Write out the data exactly from its first line onward, ending with the line in which "### By: Hussain Al Aradi" appears.

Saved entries

:::

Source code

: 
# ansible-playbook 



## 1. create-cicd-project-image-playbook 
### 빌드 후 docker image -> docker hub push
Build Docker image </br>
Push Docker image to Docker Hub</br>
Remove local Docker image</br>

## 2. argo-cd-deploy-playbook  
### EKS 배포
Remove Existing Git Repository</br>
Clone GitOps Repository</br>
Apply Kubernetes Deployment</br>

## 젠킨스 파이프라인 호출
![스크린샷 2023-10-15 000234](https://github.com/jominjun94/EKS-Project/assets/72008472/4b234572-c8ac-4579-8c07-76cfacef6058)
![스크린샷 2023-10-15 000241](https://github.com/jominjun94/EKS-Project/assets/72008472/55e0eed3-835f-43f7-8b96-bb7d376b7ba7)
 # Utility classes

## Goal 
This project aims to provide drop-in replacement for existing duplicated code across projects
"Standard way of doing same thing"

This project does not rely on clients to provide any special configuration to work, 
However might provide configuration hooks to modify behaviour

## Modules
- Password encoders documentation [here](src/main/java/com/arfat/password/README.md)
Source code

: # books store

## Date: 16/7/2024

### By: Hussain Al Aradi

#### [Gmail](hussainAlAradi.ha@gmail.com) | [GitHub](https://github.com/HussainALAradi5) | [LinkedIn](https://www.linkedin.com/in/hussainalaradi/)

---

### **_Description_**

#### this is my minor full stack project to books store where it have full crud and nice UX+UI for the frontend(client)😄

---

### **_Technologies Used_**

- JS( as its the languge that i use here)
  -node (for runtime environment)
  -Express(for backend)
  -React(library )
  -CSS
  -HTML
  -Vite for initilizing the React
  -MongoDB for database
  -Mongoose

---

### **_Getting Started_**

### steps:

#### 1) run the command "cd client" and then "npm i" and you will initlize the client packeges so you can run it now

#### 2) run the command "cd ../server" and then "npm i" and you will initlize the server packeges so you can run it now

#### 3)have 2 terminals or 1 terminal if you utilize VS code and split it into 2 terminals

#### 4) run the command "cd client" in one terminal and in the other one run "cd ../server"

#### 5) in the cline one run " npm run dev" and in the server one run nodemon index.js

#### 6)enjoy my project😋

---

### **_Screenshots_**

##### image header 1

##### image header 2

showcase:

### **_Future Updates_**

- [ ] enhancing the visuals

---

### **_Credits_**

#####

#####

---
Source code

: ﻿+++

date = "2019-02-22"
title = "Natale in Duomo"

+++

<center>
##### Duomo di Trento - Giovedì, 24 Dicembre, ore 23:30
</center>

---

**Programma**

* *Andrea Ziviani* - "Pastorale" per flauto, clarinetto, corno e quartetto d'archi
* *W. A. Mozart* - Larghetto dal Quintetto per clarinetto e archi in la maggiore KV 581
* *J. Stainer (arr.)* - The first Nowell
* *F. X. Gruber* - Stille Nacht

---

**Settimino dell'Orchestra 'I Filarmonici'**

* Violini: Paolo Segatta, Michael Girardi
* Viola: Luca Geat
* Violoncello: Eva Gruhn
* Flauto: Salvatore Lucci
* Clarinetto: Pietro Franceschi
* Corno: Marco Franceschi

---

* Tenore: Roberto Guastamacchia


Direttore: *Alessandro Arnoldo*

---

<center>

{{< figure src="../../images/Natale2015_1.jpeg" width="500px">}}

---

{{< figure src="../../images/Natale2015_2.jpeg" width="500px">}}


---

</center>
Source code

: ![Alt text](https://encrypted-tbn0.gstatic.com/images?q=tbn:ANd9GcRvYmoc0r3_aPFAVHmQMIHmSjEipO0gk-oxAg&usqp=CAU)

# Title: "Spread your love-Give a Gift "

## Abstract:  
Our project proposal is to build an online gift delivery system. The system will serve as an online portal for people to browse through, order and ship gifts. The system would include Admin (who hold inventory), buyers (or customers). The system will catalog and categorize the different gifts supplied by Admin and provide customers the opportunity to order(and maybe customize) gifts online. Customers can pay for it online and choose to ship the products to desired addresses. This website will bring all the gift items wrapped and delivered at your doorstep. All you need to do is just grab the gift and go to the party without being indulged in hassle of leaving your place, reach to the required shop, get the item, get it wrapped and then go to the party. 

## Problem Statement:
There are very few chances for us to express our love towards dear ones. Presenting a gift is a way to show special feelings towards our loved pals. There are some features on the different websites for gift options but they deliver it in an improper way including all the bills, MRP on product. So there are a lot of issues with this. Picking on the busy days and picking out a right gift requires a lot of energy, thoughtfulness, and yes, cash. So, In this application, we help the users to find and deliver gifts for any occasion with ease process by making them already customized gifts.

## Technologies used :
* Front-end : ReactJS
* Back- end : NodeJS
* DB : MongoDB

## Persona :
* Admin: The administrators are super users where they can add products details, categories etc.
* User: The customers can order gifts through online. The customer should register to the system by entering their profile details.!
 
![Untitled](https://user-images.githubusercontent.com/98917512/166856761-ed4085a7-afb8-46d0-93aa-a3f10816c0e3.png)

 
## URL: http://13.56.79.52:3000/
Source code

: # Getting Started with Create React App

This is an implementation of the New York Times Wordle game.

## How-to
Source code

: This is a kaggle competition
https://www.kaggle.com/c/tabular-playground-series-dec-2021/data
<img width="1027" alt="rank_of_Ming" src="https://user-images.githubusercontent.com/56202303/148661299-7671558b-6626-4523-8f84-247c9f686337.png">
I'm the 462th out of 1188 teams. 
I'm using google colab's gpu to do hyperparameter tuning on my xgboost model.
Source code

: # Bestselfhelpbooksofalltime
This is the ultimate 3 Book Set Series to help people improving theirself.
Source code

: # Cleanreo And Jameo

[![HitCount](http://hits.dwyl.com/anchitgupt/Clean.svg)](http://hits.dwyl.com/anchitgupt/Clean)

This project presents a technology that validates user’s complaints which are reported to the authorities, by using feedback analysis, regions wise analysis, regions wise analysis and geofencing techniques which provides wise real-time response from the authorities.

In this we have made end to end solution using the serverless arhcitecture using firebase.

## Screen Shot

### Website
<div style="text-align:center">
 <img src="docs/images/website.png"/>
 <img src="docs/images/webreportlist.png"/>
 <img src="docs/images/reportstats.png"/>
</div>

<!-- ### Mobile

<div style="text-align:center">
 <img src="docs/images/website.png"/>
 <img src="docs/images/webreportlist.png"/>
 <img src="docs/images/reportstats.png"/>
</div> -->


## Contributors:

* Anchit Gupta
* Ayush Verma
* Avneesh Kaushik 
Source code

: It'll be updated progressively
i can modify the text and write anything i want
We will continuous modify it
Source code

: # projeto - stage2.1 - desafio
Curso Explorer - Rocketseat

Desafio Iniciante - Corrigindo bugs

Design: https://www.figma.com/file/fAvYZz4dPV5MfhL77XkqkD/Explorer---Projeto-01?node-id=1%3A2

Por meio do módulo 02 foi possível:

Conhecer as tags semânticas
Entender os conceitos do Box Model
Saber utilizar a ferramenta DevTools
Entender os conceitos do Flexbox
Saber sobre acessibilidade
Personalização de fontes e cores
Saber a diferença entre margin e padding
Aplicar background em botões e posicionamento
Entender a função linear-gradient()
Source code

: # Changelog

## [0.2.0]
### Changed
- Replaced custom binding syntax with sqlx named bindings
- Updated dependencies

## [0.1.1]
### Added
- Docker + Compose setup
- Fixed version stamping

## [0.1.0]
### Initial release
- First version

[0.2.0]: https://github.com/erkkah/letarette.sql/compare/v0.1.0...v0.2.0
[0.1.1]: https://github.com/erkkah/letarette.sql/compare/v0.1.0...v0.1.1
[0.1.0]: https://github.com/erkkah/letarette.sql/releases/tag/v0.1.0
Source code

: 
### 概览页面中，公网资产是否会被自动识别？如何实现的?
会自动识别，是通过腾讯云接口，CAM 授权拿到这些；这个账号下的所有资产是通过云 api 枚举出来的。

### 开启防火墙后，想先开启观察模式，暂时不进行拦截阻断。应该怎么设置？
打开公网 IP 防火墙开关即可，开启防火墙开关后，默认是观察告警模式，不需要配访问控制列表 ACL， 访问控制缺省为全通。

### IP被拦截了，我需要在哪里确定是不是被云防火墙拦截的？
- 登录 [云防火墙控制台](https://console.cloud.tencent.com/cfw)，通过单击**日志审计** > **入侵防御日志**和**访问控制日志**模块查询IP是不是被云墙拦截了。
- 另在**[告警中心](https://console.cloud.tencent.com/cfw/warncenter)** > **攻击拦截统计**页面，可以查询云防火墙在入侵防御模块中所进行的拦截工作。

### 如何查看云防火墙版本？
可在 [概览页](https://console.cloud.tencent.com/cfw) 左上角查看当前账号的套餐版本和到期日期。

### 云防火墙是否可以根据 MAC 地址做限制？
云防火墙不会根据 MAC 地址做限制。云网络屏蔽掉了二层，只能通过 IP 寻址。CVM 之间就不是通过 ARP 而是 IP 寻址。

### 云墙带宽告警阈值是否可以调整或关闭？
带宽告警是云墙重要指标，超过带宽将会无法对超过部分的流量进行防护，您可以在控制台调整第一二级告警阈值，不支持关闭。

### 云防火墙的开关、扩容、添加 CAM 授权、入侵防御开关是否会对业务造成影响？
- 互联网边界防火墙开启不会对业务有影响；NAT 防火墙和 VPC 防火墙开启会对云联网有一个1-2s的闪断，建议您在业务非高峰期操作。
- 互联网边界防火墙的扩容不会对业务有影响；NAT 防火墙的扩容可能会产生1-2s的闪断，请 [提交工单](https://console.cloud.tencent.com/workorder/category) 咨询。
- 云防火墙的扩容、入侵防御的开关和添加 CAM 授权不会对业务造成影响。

:::

▶ _ANSWER BOX_:
Source code

: 
# ansible-playbook 



## 1. create-cicd-project-image-playbook 
### 빌드 후 docker image -> docker hub push
Build Docker image </br>
Push Docker image to Docker Hub</br>
Remove local Docker image</br>

## 2. argo-cd-deploy-playbook  
### EKS 배포
Remove Existing Git Repository</br>
Clone GitOps Repository</br>
Apply Kubernetes Deployment</br>

## 젠킨스 파이프라인 호출
![스크린샷 2023-10-15 000234](https://github.com/jominjun94/EKS-Project/assets/72008472/4b234572-c8ac-4579-8c07-76cfacef6058)
![스크린샷 2023-10-15 000241](https://github.com/jominjun94/EKS-Project/assets/72008472/55e0eed3-835f-43f7-8b96-bb7d376b7ba7)
 # Utility classes

## Goal 
This project aims to provide drop-in replacement for existing duplicated code across projects
"Standard way of doing same thing"

This project does not rely on clients to provide any special configuration to work, 
However might provide configuration hooks to modify behaviour

## Modules
- Password encoders documentation [here](src/main/java/com/arfat/password/README.md)
Source code

: # books store

## Date: 16/7/2024

### By: Hussain Al Aradi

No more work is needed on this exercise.